TED Kulübü kortlarındaki Akbank Private Banking TED Open Tenis Turnuvası’nın daha ilk gününde kortları yabancılara terk edip, onları izlemeye başladık.
Son bir yılda gösterdiği müthiş performansla hepimizin umudu haline gelen Marsel İlhan ile diğer genç tenisçilerimiz Adem Özmeral ve Tuna Altuna daha birinci turda rakiplerine yenilerek elendi. Şimdi bu tabloyu görünce insan ister istemez üzülüyor ve akıllara şöyle bir soru geliyor:
"Bizim tenisçiler bu kadar mı kötü ki, daha ilk turda eleniyorlar?" Cevabını hemen verelim; hayır, alakası yok. Teknikleri, kondisyonları, yabancı tenisçilerle neredeyse aynı seviyede. Yabancılarla aramızdaki en önemli fark; "antrenman, antrenman, antrenman." TED Open’a gelen yabancı tenisçilerin antrenmanlarını sürekli izliyorum. Maçlarını bitirir bitirmez kulüp içinde bir boş kort bulup, en az 1-2 saat ilave antrenman yapıyorlar. Bizim tenisçilere bakıyorum, maçlarını biter bitmez "paydos" deyip evlerine gidiyorlar. Hatta kendilerinden çok daha iyi durumda olan yabancı rakiplerinin maçlarını bile seyretmeye tenezzül etmiyorlar.
Sabır ve süreklilik
Yine yabancıların antrenmanlarında gördüğüm ilginç bir noktayı ifade etmek istiyorum. Sahada iki kişi toplara vururken, o top aynı bölgede, aynı süratte en az 6-7 defa gidip geliyor. Yine dönüyorum bizimkilere bakıyorum; o top en fazla 3-4 defa gidip geliyor. Diyeceksiniz ki, "2-3 vuruş eksik olsa ne olur?" Çok şey olur. Çünkü bunun içinde "olaya bakış açısı" yatıyor. Bir sporcuda bulunması gereken en önemli özellikler sabır ve sürekliliktir.

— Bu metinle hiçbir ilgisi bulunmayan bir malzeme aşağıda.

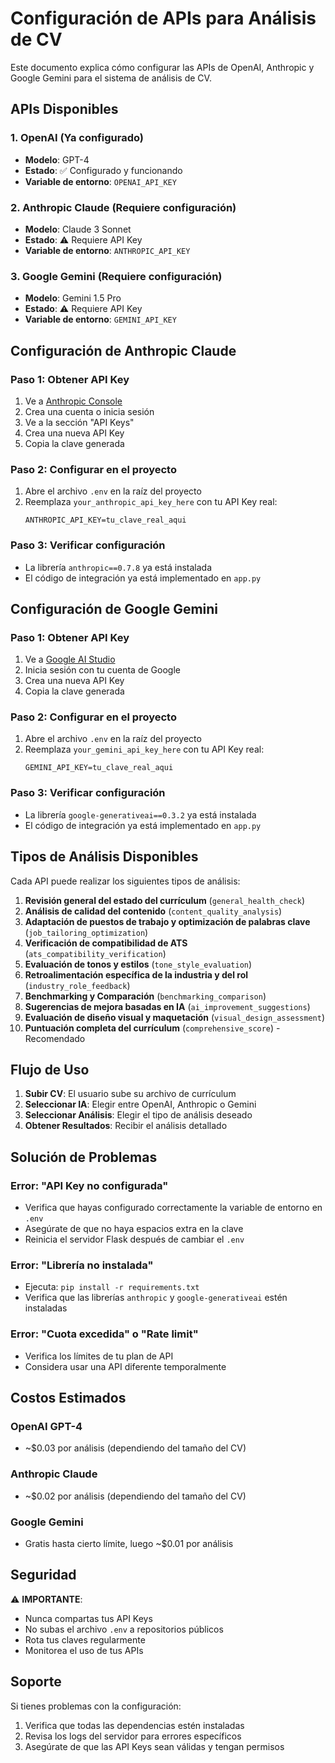 # Configuración de APIs para Análisis de CV

Este documento explica cómo configurar las APIs de OpenAI, Anthropic y Google Gemini para el sistema de análisis de CV.

## APIs Disponibles

### 1. OpenAI (Ya configurado)
- **Modelo**: GPT-4
- **Estado**: ✅ Configurado y funcionando
- **Variable de entorno**: `OPENAI_API_KEY`

### 2. Anthropic Claude (Requiere configuración)
- **Modelo**: Claude 3 Sonnet
- **Estado**: ⚠️ Requiere API Key
- **Variable de entorno**: `ANTHROPIC_API_KEY`

### 3. Google Gemini (Requiere configuración)
- **Modelo**: Gemini 1.5 Pro
- **Estado**: ⚠️ Requiere API Key
- **Variable de entorno**: `GEMINI_API_KEY`

## Configuración de Anthropic Claude

### Paso 1: Obtener API Key
1. Ve a [Anthropic Console](https://console.anthropic.com/)
2. Crea una cuenta o inicia sesión
3. Ve a la sección "API Keys"
4. Crea una nueva API Key
5. Copia la clave generada

### Paso 2: Configurar en el proyecto
1. Abre el archivo `.env` en la raíz del proyecto
2. Reemplaza `your_anthropic_api_key_here` con tu API Key real:
   ```
   ANTHROPIC_API_KEY=tu_clave_real_aqui
   ```

### Paso 3: Verificar configuración
- La librería `anthropic==0.7.8` ya está instalada
- El código de integración ya está implementado en `app.py`

## Configuración de Google Gemini

### Paso 1: Obtener API Key
1. Ve a [Google AI Studio](https://makersuite.google.com/app/apikey)
2. Inicia sesión con tu cuenta de Google
3. Crea una nueva API Key
4. Copia la clave generada

### Paso 2: Configurar en el proyecto
1. Abre el archivo `.env` en la raíz del proyecto
2. Reemplaza `your_gemini_api_key_here` con tu API Key real:
   ```
   GEMINI_API_KEY=tu_clave_real_aqui
   ```

### Paso 3: Verificar configuración
- La librería `google-generativeai==0.3.2` ya está instalada
- El código de integración ya está implementado en `app.py`

## Tipos de Análisis Disponibles

Cada API puede realizar los siguientes tipos de análisis:

1. **Revisión general del estado del currículum** (`general_health_check`)
2. **Análisis de calidad del contenido** (`content_quality_analysis`)
3. **Adaptación de puestos de trabajo y optimización de palabras clave** (`job_tailoring_optimization`)
4. **Verificación de compatibilidad de ATS** (`ats_compatibility_verification`)
5. **Evaluación de tonos y estilos** (`tone_style_evaluation`)
6. **Retroalimentación específica de la industria y del rol** (`industry_role_feedback`)
7. **Benchmarking y Comparación** (`benchmarking_comparison`)
8. **Sugerencias de mejora basadas en IA** (`ai_improvement_suggestions`)
9. **Evaluación de diseño visual y maquetación** (`visual_design_assessment`)
10. **Puntuación completa del currículum** (`comprehensive_score`) - Recomendado

## Flujo de Uso

1. **Subir CV**: El usuario sube su archivo de currículum
2. **Seleccionar IA**: Elegir entre OpenAI, Anthropic o Gemini
3. **Seleccionar Análisis**: Elegir el tipo de análisis deseado
4. **Obtener Resultados**: Recibir el análisis detallado

## Solución de Problemas

### Error: "API Key no configurada"
- Verifica que hayas configurado correctamente la variable de entorno en `.env`
- Asegúrate de que no haya espacios extra en la clave
- Reinicia el servidor Flask después de cambiar el `.env`

### Error: "Librería no instalada"
- Ejecuta: `pip install -r requirements.txt`
- Verifica que las librerías `anthropic` y `google-generativeai` estén instaladas

### Error: "Cuota excedida" o "Rate limit"
- Verifica los límites de tu plan de API
- Considera usar una API diferente temporalmente

## Costos Estimados

### OpenAI GPT-4
- ~$0.03 por análisis (dependiendo del tamaño del CV)

### Anthropic Claude
- ~$0.02 por análisis (dependiendo del tamaño del CV)

### Google Gemini
- Gratis hasta cierto límite, luego ~$0.01 por análisis

## Seguridad

⚠️ **IMPORTANTE**: 
- Nunca compartas tus API Keys
- No subas el archivo `.env` a repositorios públicos
- Rota tus claves regularmente
- Monitorea el uso de tus APIs

## Soporte

Si tienes problemas con la configuración:
1. Verifica que todas las dependencias estén instaladas
2. Revisa los logs del servidor para errores específicos
3. Asegúrate de que las API Keys sean válidas y tengan permisos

Maalesef tenisimizde bu zihniyet devam ettikçe her yıl yüzbinlerce dolar döktüğümüz tenis turnuvaları, tenisseverlere sunulan hizmetten öteye geçmeyecektir. Esasen Bu anlattığımız eksikleri sadece tenisle sınırlandırmamak gerekir. Türkiye’nin diğer spor dallarında başarılı olamamasının da temel sebebi budur. Milyonlarca YTL harcayarak Pekin’e gönderdiğimiz sporcular düne kadar topu topu iki tane madalya alabildiler.
3 milyon dolarlık ekonomi
PROFESYONEL erkek tenisinin "üniversitesi" olarak nitelendirebileceğimiz ATP Tour’lar ve Grand Slam’lerin giriş sınavları TED Open tarzı turnuvalardır. Toplam ödülü 100 bin dolar olan TED Open ayarındaki diğer turnuvamız bu yıl ilk kez İzmir’de düzenlenen İzmir Cup’tı. Sadece kadın tenisçilerin katıldığı 200 bin dolar ödüllü İstanbul Cup ve daha küçük para ödüllü "Future" ve "Satellite" kategorisindekilerle birlikte Türkiye’deki turnuvalarda dağıtılan toplam para ödülü 610 bin doları buluyor. Bunların dışında, direkt para ödülü verilmeyen ancak kendine ait bir bütçesi olan Turkcell Legends Cup var. Bütün bu turnuvaların ekonomik değeri ise (sporcular ve idarecilerin otel, ulaşım, hakem, top gibi harcamalarının toplamı) yaklaşık 3 milyon dolar.
Peki biz bu kadar parayı ve emeği niye harcıyoruz? Sadece tenisseverlere hizmet sunmak için mi? Tabii ki hayır. Esas sebep Türk tenisçilere dünya sıralamasında yükselme imkanı sağlamak. Yukarıda bahsettiğimiz zihniyeti olumlu yönde değiştirebilirsek, bu turnuvalar esas amaçlarına ulaşmış olacak.